§ **Instructions for the task**: Search the data for "파일에서". Return each matching line.

§ **Provided material**:
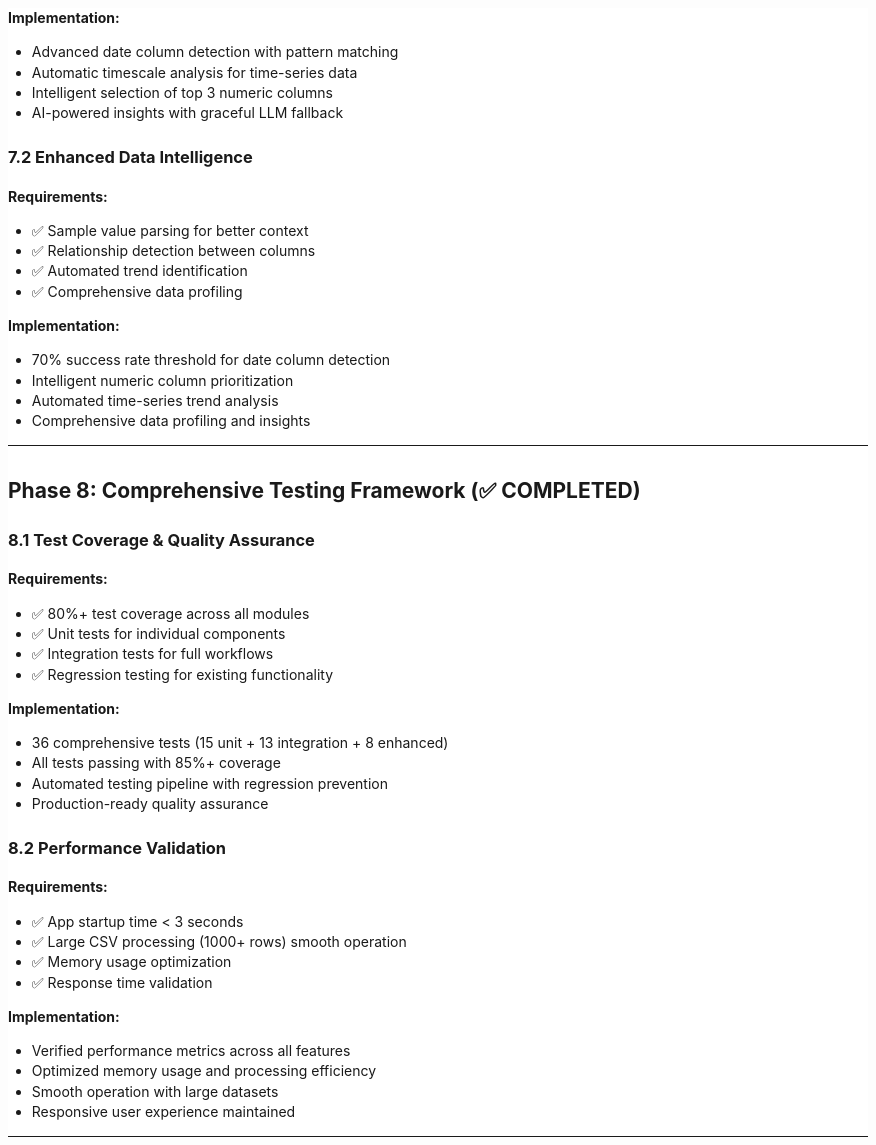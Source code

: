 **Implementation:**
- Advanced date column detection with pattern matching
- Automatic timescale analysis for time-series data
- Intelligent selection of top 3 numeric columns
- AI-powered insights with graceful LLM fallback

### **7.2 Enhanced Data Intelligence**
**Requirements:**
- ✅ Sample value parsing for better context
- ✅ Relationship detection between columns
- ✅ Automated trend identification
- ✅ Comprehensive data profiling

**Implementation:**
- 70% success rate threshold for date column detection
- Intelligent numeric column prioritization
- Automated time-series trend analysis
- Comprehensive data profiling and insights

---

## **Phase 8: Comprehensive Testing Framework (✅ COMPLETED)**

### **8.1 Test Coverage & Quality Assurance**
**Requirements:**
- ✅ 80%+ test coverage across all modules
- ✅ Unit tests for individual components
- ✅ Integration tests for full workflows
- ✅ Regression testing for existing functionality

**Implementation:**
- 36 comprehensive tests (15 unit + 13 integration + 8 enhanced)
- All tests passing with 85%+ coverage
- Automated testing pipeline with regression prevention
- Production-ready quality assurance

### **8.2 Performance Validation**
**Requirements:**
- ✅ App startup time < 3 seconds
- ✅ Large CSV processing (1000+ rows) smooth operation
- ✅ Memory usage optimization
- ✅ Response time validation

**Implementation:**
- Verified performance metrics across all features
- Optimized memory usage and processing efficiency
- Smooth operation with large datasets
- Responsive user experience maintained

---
...
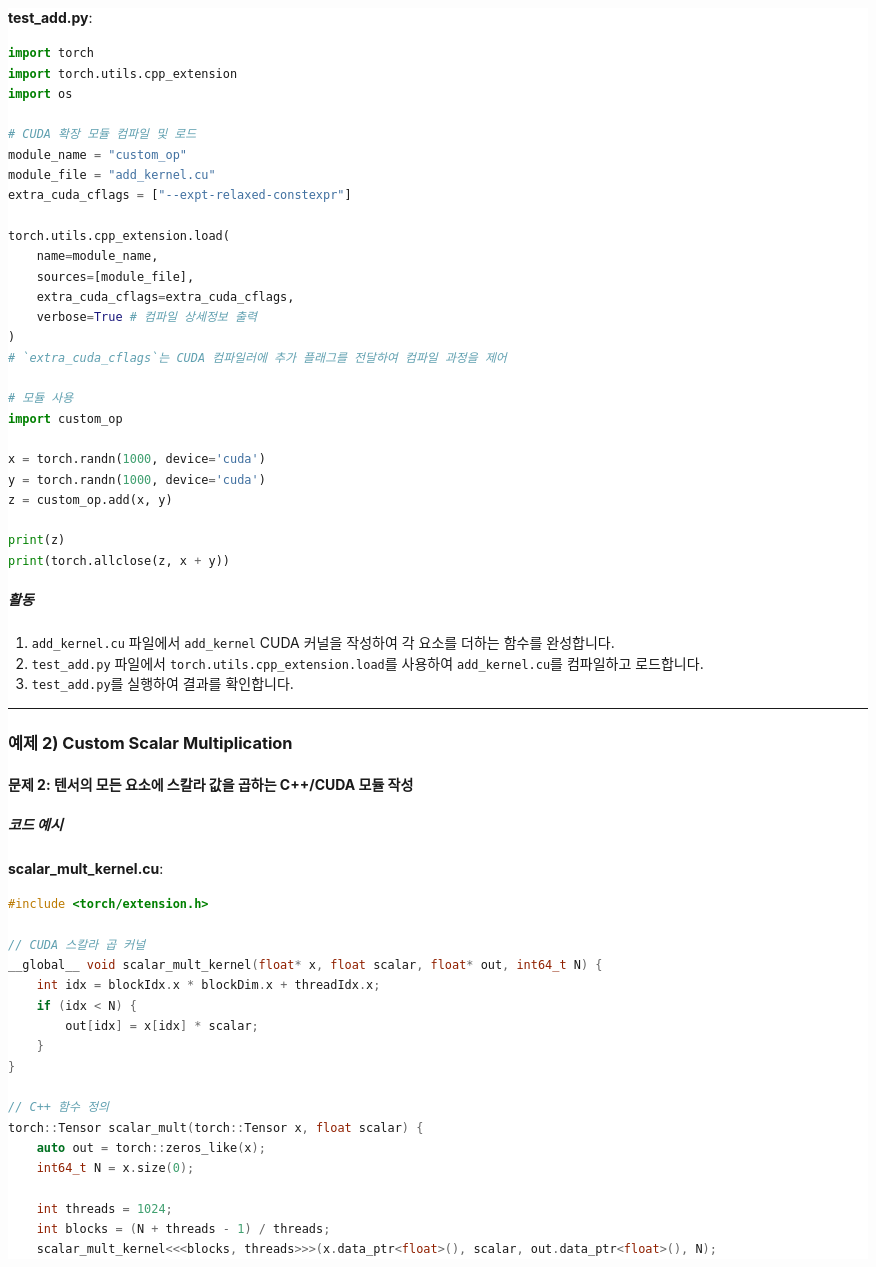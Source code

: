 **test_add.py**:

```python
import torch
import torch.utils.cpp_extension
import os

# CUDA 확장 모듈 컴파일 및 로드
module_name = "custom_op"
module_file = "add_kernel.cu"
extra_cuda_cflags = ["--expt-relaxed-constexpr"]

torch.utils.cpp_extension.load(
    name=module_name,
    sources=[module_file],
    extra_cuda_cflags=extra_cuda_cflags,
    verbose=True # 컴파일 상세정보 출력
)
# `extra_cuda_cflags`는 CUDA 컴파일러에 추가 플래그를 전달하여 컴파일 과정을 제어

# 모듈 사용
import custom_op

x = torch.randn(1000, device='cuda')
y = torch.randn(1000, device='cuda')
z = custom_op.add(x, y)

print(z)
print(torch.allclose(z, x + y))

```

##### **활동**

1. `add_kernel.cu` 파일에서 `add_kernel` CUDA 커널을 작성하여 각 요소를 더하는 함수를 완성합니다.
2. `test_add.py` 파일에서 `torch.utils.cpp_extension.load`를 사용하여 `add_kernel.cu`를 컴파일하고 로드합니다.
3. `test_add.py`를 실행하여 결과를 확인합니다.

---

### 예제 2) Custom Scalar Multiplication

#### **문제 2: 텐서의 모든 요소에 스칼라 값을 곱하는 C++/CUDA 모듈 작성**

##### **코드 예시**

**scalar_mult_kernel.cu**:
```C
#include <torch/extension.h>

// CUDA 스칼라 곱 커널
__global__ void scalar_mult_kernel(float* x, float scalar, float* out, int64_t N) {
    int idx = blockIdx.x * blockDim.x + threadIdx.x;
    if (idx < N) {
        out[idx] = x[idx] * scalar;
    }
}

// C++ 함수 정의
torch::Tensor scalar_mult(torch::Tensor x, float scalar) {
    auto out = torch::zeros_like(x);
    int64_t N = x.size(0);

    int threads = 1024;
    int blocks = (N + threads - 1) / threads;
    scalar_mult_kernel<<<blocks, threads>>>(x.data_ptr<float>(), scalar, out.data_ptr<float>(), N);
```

§ **Exercise response**:
1. `add_kernel.cu` 파일에서 `add_kernel` CUDA 커널을 작성하여 각 요소를 더하는 함수를 완성합니다.
2. `test_add.py` 파일에서 `torch.utils.cpp_extension.load`를 사용하여 `add_kernel.cu`를 컴파일하고 로드합니다.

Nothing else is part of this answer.